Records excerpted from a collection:

=-=-=

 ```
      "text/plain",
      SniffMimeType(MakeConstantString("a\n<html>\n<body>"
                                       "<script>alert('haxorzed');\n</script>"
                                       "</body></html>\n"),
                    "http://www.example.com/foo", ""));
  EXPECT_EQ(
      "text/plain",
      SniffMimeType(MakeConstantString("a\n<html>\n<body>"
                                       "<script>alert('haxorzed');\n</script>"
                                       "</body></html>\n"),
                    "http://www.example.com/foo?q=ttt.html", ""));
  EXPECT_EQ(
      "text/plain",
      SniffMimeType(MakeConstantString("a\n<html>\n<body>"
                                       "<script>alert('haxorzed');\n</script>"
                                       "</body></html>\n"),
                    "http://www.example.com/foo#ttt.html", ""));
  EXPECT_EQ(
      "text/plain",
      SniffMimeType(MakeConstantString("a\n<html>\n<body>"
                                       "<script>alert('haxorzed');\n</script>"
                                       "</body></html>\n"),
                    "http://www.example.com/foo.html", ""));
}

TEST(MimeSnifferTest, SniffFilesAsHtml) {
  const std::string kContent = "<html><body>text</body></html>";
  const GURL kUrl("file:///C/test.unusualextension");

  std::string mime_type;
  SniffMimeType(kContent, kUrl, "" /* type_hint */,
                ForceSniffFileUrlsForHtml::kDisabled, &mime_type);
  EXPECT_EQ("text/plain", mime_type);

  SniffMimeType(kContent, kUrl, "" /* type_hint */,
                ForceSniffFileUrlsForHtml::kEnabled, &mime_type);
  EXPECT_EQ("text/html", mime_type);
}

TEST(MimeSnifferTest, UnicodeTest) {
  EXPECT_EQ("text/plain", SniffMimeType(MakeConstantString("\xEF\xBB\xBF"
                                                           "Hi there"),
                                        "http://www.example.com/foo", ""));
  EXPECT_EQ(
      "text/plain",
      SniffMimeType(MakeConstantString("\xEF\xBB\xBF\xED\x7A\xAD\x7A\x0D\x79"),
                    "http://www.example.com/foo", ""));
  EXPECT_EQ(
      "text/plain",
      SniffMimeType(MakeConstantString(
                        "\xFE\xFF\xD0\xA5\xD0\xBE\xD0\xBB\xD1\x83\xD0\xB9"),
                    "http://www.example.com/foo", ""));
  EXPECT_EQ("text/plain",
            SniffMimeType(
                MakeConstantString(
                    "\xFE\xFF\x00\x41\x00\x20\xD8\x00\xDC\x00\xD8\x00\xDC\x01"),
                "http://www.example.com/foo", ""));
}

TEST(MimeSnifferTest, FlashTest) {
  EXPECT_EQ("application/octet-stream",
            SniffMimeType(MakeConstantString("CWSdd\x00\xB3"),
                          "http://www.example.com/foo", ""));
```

=-=-=

== WHAT IS BEING ASKED ==
Your job is to reproduce the data in full, with every line intact.

== SOLUTION TO THIS PROBLEM ==
 ```
      "text/plain",
      SniffMimeType(MakeConstantString("a\n<html>\n<body>"
                                       "<script>alert('haxorzed');\n</script>"
                                       "</body></html>\n"),
                    "http://www.example.com/foo", ""));
  EXPECT_EQ(
      "text/plain",
      SniffMimeType(MakeConstantString("a\n<html>\n<body>"
                                       "<script>alert('haxorzed');\n</script>"
                                       "</body></html>\n"),
                    "http://www.example.com/foo?q=ttt.html", ""));
  EXPECT_EQ(
      "text/plain",
      SniffMimeType(MakeConstantString("a\n<html>\n<body>"
                                       "<script>alert('haxorzed');\n</script>"
                                       "</body></html>\n"),
                    "http://www.example.com/foo#ttt.html", ""));
  EXPECT_EQ(
      "text/plain",
      SniffMimeType(MakeConstantString("a\n<html>\n<body>"
                                       "<script>alert('haxorzed');\n</script>"
                                       "</body></html>\n"),
                    "http://www.example.com/foo.html", ""));
}

TEST(MimeSnifferTest, SniffFilesAsHtml) {
  const std::string kContent = "<html><body>text</body></html>";
  const GURL kUrl("file:///C/test.unusualextension");

  std::string mime_type;
  SniffMimeType(kContent, kUrl, "" /* type_hint */,
                ForceSniffFileUrlsForHtml::kDisabled, &mime_type);
  EXPECT_EQ("text/plain", mime_type);

  SniffMimeType(kContent, kUrl, "" /* type_hint */,
                ForceSniffFileUrlsForHtml::kEnabled, &mime_type);
  EXPECT_EQ("text/html", mime_type);
}

TEST(MimeSnifferTest, UnicodeTest) {
  EXPECT_EQ("text/plain", SniffMimeType(MakeConstantString("\xEF\xBB\xBF"
                                                           "Hi there"),
                                        "http://www.example.com/foo", ""));
  EXPECT_EQ(
      "text/plain",
      SniffMimeType(MakeConstantString("\xEF\xBB\xBF\xED\x7A\xAD\x7A\x0D\x79"),
                    "http://www.example.com/foo", ""));
  EXPECT_EQ(
      "text/plain",
      SniffMimeType(MakeConstantString(
                        "\xFE\xFF\xD0\xA5\xD0\xBE\xD0\xBB\xD1\x83\xD0\xB9"),
                    "http://www.example.com/foo", ""));
  EXPECT_EQ("text/plain",
            SniffMimeType(
                MakeConstantString(
                    "\xFE\xFF\x00\x41\x00\x20\xD8\x00\xDC\x00\xD8\x00\xDC\x01"),
                "http://www.example.com/foo", ""));
}

TEST(MimeSnifferTest, FlashTest) {
  EXPECT_EQ("application/octet-stream",
            SniffMimeType(MakeConstantString("CWSdd\x00\xB3"),
                          "http://www.example.com/foo", ""));
```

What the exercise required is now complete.